My OpenShift 4.11 workloads fail with "Operation not permitted"
Environment
- Red Hat OpenShift Container Platform 4.11
Issue
- When a pod gets created, after it is scheduled to a node (and started) it reports errors in the pod logs containing an error message "Operation not permitted". This happens when I try to run my workload in OpenShift 4.11, in previous versions it was working fine.
Resolution
There are two possible options to resolve this issue:
The first option is 'generic' and should be done to ensure that the issue described in this solution is really what is blocking your workload from normal operation, and that you only provide the security capabilities you need and not more than that. In short:
- Inspect the workloads and assess what the required Linux capabilities are for the workload.
- Add these required capabilities to the securityContext of your workloads container definition, or select/connect an SCC to your workload that offers/provide you the usage of the capabilities you require.
- Coordinate with the cluster admin on having access to an SCC that allows you to set the capabilities you need.
The second option (below), is the most likely solution customer will take (as it lets you use what OCP provides) vs having to define what you want explicitly.
- Note: This option is functionally equivalent to saying my container can run with all capabilities and my not meet the security posture your company/cluster is wanting to provide.
- Follow the steps from KB article 6973044 and assign the ServiceAccount that runs the pods the ability to "use" the "restricted" SCC
- Make sure your wokload matches the "restricted" SCC but not "restricted-v2" - e.g. by adding
allowPrivilegeEscalationto the container securityContext
- Make sure your wokload matches the "restricted" SCC but not "restricted-v2" - e.g. by adding
Root Cause
OpenShift 4.11 introduced the "restricted-v2" SCC in place of the "restricted" SCC known from previous versions. This change was made to adjust security to the current Pod security standards.

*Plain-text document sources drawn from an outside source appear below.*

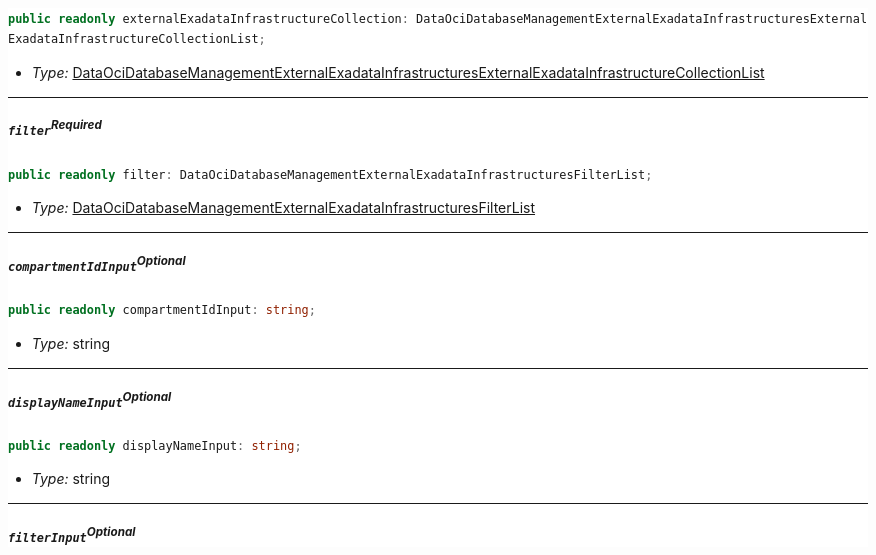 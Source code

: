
 ```typescript
public readonly externalExadataInfrastructureCollection: DataOciDatabaseManagementExternalExadataInfrastructuresExternalExadataInfrastructureCollectionList;
```

- *Type:* <a href="#rhizo-co-terraform-provider-oci.dataOciDatabaseManagementExternalExadataInfrastructures.DataOciDatabaseManagementExternalExadataInfrastructuresExternalExadataInfrastructureCollectionList">DataOciDatabaseManagementExternalExadataInfrastructuresExternalExadataInfrastructureCollectionList</a>

---

##### `filter`<sup>Required</sup> <a name="filter" id="rhizo-co-terraform-provider-oci.dataOciDatabaseManagementExternalExadataInfrastructures.DataOciDatabaseManagementExternalExadataInfrastructures.property.filter"></a>

```typescript
public readonly filter: DataOciDatabaseManagementExternalExadataInfrastructuresFilterList;
```

- *Type:* <a href="#rhizo-co-terraform-provider-oci.dataOciDatabaseManagementExternalExadataInfrastructures.DataOciDatabaseManagementExternalExadataInfrastructuresFilterList">DataOciDatabaseManagementExternalExadataInfrastructuresFilterList</a>

---

##### `compartmentIdInput`<sup>Optional</sup> <a name="compartmentIdInput" id="rhizo-co-terraform-provider-oci.dataOciDatabaseManagementExternalExadataInfrastructures.DataOciDatabaseManagementExternalExadataInfrastructures.property.compartmentIdInput"></a>

```typescript
public readonly compartmentIdInput: string;
```

- *Type:* string

---

##### `displayNameInput`<sup>Optional</sup> <a name="displayNameInput" id="rhizo-co-terraform-provider-oci.dataOciDatabaseManagementExternalExadataInfrastructures.DataOciDatabaseManagementExternalExadataInfrastructures.property.displayNameInput"></a>

```typescript
public readonly displayNameInput: string;
```

- *Type:* string

---

##### `filterInput`<sup>Optional</sup> <a name="filterInput" id="rhizo-co-terraform-provider-oci.dataOciDatabaseManagementExternalExadataInfrastructures.DataOciDatabaseManagementExternalExadataInfrastructures.property.filterInput"></a>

The new "restricted-v2" SCC drops "ALL" capabilities from a container (compared to the "restricted" SCC that dropped only a subset), and as a result of this, workloads created in OpenShift 4.11 might fail for a lack of permissions to perform certain operations.

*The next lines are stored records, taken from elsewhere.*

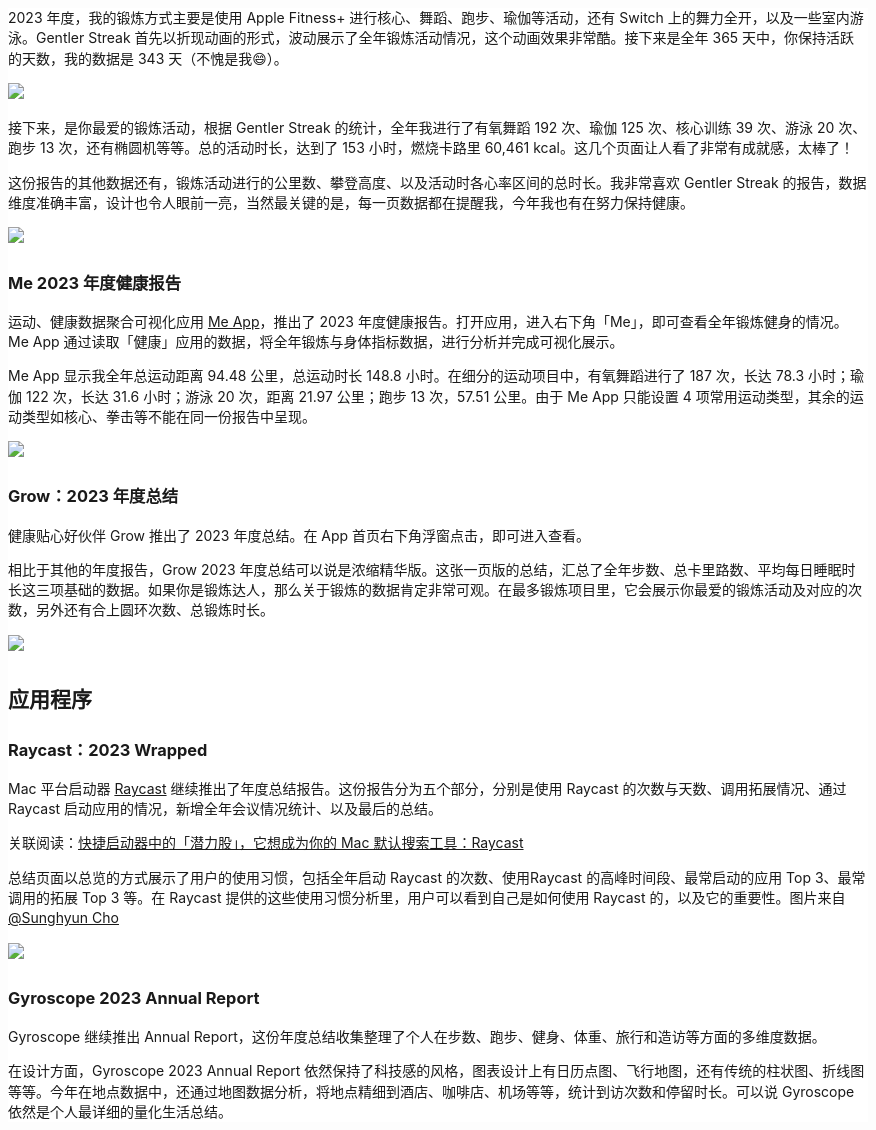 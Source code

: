 2023 年度，我的锻炼方式主要是使用 Apple Fitness+ 进行核心、舞蹈、跑步、瑜伽等活动，还有 Switch 上的舞力全开，以及一些室内游泳。Gentler Streak 首先以折现动画的形式，波动展示了全年锻炼活动情况，这个动画效果非常酷。接下来是全年 365 天中，你保持活跃的天数，我的数据是 343 天（不愧是我😄）。

![](https://proxy-prod.omnivore-image-cache.app/0x0,skI93QZc9j026SpBeBkuwp9UkGk1RcvI_FLx0UvHZrNA/https://cdn.sspai.com/2023/12/29/724df774180836195540cf28dbc99035.jpg)

  
接下来，是你最爱的锻炼活动，根据 Gentler Streak 的统计，全年我进行了有氧舞蹈 192 次、瑜伽 125 次、核心训练 39 次、游泳 20 次、跑步 13 次，还有椭圆机等等。总的活动时长，达到了 153 小时，燃烧卡路里 60,461 kcal。这几个页面让人看了非常有成就感，太棒了！

这份报告的其他数据还有，锻炼活动进行的公里数、攀登高度、以及活动时各心率区间的总时长。我非常喜欢 Gentler Streak 的报告，数据维度准确丰富，设计也令人眼前一亮，当然最关键的是，每一页数据都在提醒我，今年我也有在努力保持健康。

![](https://proxy-prod.omnivore-image-cache.app/0x0,sXnrzv7BR7Cg4DpKc80_-Ab06LbFaKklaBRByirF3eTE/https://cdn.sspai.com/2023/12/29/c87feb1f41734b26c9832a50ca3b4687.jpg)

### Me 2023 年度健康报告

运动、健康数据聚合可视化应用 [Me App](https://apps.apple.com/us/app/me-%E8%AE%A9%E5%81%A5%E5%BA%B7%E6%9B%B4%E7%9B%B4%E8%A7%82/id6468550888?l=zh-Hans-CN)，推出了 2023 年度健康报告。打开应用，进入右下角「Me」，即可查看全年锻炼健身的情况。Me App 通过读取「健康」应用的数据，将全年锻炼与身体指标数据，进行分析并完成可视化展示。

Me App 显示我全年总运动距离 94.48 公里，总运动时长 148.8 小时。在细分的运动项目中，有氧舞蹈进行了 187 次，长达 78.3 小时；瑜伽 122 次，长达 31.6 小时；游泳 20 次，距离 21.97 公里；跑步 13 次，57.51 公里。由于 Me App 只能设置 4 项常用运动类型，其余的运动类型如核心、拳击等不能在同一份报告中呈现。

![](https://proxy-prod.omnivore-image-cache.app/0x0,sl9W9YQmP6vJsOknInmTRDSTnwLpy6x0qzAQuAQGuVmU/https://cdn.sspai.com/2023/12/27/8985431d845b7ec869b6b991449911ed.jpg)

### Grow：2023 年度总结

健康贴心好伙伴 Grow 推出了 2023 年度总结。在 App 首页右下角浮窗点击，即可进入查看。

相比于其他的年度报告，Grow 2023 年度总结可以说是浓缩精华版。这张一页版的总结，汇总了全年步数、总卡里路数、平均每日睡眠时长这三项基础的数据。如果你是锻炼达人，那么关于锻炼的数据肯定非常可观。在最多锻炼项目里，它会展示你最爱的锻炼活动及对应的次数，另外还有合上圆环次数、总锻炼时长。

![](https://proxy-prod.omnivore-image-cache.app/0x0,szYfYfo-028Br_ssHJPx0ZBgjEM0HjwQjJ7T0H_DJVb4/https://cdn.sspai.com/2023/12/27/3e1dcebb6595e575e89c4474efe2b2de.jpg)

## 应用程序

### Raycast：2023 Wrapped

Mac 平台启动器 [Raycast](https://sspai.com/link?target=https%3A%2F%2Fwww.raycast.com%2F) 继续推出了年度总结报告。这份报告分为五个部分，分别是使用 Raycast 的次数与天数、调用拓展情况、通过 Raycast 启动应用的情况，新增全年会议情况统计、以及最后的总结。

关联阅读：[快捷启动器中的「潜力股」，它想成为你的 Mac 默认搜索工具：Raycast](https://sspai.com/post/63521)

总结页面以总览的方式展示了用户的使用习惯，包括全年启动 Raycast 的次数、使用Raycast 的高峰时间段、最常启动的应用 Top 3、最常调用的拓展 Top 3 等。在 Raycast 提供的这些使用习惯分析里，用户可以看到自己是如何使用 Raycast 的，以及它的重要性。图片来自 [@Sunghyun Cho](https://sspai.com/link?target=https%3A%2F%2Fcho.sh%2Fr%2F4F56FE)

![](https://proxy-prod.omnivore-image-cache.app/0x0,sP4ZBauYBoGkPuj2W0pYUktP3eydwDJ5eZCSJcCz6Mw8/https://cdn.sspai.com/2023/12/27/5f8e0d3f20abda821a6b81ea454336ff.png)

### Gyroscope 2023 Annual Report

Gyroscope 继续推出 Annual Report，这份年度总结收集整理了个人在步数、跑步、健身、体重、旅行和造访等方面的多维度数据。

在设计方面，Gyroscope 2023 Annual Report 依然保持了科技感的风格，图表设计上有日历点图、飞行地图，还有传统的柱状图、折线图等等。今年在地点数据中，还通过地图数据分析，将地点精细到酒店、咖啡店、机场等等，统计到访次数和停留时长。可以说 Gyroscope 依然是个人最详细的量化生活总结。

- Note: Clusters that upgrade from 4.10 or prior versions to 4.11 still have or may use the "restricted" SCC (and may not be affected by this issue directly), thus it's important to understand/map what SCC the pod is using, to confirm this is the issue your seeing. Customers migrating workloads (either manually or with Red Hat's Migration Toolkit for Containers) from OCP versions prior to 4.11 to 4.11 clusters are likely to see/experience this (as the "restricted-v2" SCC is the default on newly installed 4.11 clusters).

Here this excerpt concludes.